Records excerpted from a collection:

++++++++++++++++++++

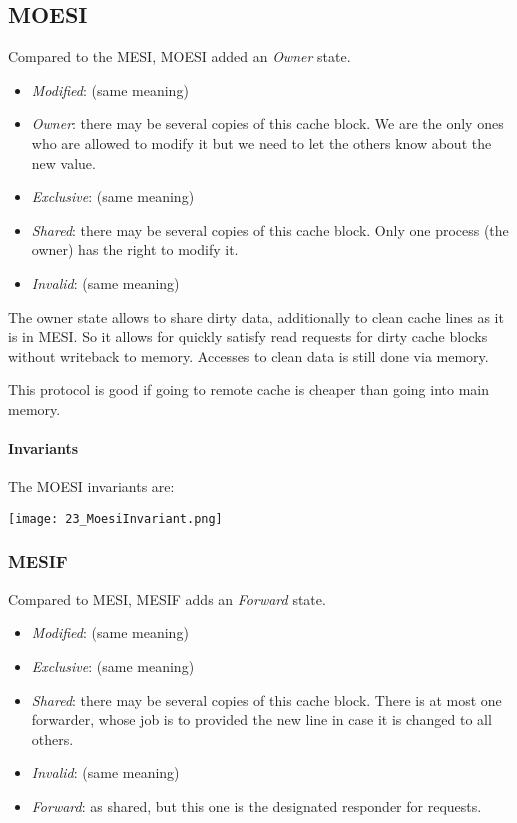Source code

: 

\subsection*{MOESI}
Compared to the MESI, MOESI added an \textit{Owner} state. 

\begin{itemize}
    \item \textit{Modified}: (same meaning)
    \item \textit{Owner}: there may be several copies of this cache block. We are the only ones who are allowed to modify it but we need to let the others know about the new value.
    \item \textit{Exclusive}: (same meaning)
    \item \textit{Shared}: there may be several copies of this cache block. Only one process (the owner) has the right to modify it.
    \item \textit{Invalid}: (same meaning)
\end{itemize}

The owner state allows to share dirty data, additionally to clean cache lines as it is in MESI. So it allows for quickly satisfy read requests for dirty cache blocks without writeback to memory. Accesses to clean data is still done via memory.

This protocol is good if going to remote cache is cheaper than going into main memory.

\paragraph{Invariants}
The MOESI invariants are:

\texttt{[image: 23\_MoesiInvariant.png]}

\subsubsection{MESIF}
Compared to MESI, MESIF adds an \textit{Forward} state.

\begin{itemize}
    \item \textit{Modified}: (same meaning)
    \item \textit{Exclusive}: (same meaning)
    \item \textit{Shared}: there may be several copies of this cache block. There is at most one forwarder, whose job is to provided the new line in case it is changed to all others.
    \item \textit{Invalid}: (same meaning)
    \item \textit{Forward}: as shared, but this one is the designated responder for requests.
\end{itemize}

++++++++++++++++++++

= WHAT IS BEING ASKED =
Repeat the records above exactly. No pictures go into the repeat.

= RESPONSE TO THIS EXERCISE =
Source code

: 

\subsection*{MOESI}
Compared to the MESI, MOESI added an \textit{Owner} state. 

\begin{itemize}
    \item \textit{Modified}: (same meaning)
    \item \textit{Owner}: there may be several copies of this cache block. We are the only ones who are allowed to modify it but we need to let the others know about the new value.
    \item \textit{Exclusive}: (same meaning)
    \item \textit{Shared}: there may be several copies of this cache block. Only one process (the owner) has the right to modify it.
    \item \textit{Invalid}: (same meaning)
\end{itemize}

The owner state allows to share dirty data, additionally to clean cache lines as it is in MESI. So it allows for quickly satisfy read requests for dirty cache blocks without writeback to memory. Accesses to clean data is still done via memory.

This protocol is good if going to remote cache is cheaper than going into main memory.

\paragraph{Invariants}
The MOESI invariants are:

\texttt{[image: 23\_MoesiInvariant.png]}

\subsubsection{MESIF}
Compared to MESI, MESIF adds an \textit{Forward} state.

\begin{itemize}
    \item \textit{Modified}: (same meaning)
    \item \textit{Exclusive}: (same meaning)
    \item \textit{Shared}: there may be several copies of this cache block. There is at most one forwarder, whose job is to provided the new line in case it is changed to all others.
    \item \textit{Invalid}: (same meaning)
    \item \textit{Forward}: as shared, but this one is the designated responder for requests.
\end{itemize}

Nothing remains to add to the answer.